Exercise aim: Copy each line containing the word "Source" from the records that follow, please.
Start of Data extracts
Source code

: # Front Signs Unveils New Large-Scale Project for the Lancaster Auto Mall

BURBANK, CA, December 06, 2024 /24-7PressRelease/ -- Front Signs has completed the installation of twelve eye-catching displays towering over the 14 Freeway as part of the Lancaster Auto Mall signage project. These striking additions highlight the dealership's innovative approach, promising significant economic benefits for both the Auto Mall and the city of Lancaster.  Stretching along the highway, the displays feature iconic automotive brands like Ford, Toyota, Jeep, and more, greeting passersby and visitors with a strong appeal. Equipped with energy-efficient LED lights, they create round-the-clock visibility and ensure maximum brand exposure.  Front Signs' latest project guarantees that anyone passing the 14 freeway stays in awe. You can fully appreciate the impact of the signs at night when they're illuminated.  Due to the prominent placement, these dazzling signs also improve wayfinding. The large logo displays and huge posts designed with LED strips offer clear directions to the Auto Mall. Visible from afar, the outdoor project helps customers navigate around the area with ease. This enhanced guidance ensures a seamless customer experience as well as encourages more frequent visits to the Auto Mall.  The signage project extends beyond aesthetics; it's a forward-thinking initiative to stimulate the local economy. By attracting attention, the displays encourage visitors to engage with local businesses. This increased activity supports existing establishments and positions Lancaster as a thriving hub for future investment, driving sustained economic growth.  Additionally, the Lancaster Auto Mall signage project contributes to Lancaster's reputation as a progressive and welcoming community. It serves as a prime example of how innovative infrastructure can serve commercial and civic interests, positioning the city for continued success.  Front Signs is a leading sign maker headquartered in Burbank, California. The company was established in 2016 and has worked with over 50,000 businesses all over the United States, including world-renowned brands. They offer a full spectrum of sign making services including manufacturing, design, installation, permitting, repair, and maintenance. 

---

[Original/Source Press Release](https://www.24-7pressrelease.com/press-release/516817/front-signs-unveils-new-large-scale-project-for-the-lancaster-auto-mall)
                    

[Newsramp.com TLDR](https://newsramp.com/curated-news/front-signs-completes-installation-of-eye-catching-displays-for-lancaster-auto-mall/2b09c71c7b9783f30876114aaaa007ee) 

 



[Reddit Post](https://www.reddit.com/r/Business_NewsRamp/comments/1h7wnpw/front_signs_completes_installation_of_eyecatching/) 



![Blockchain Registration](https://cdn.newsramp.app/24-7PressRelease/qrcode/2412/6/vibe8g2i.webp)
End of Data extracts
Written solution:
Source code
[Original/Source Press Release](https://www.24-7pressrelease.com/press-release/516817/front-signs-unveils-new-large-scale-project-for-the-lancaster-auto-mall)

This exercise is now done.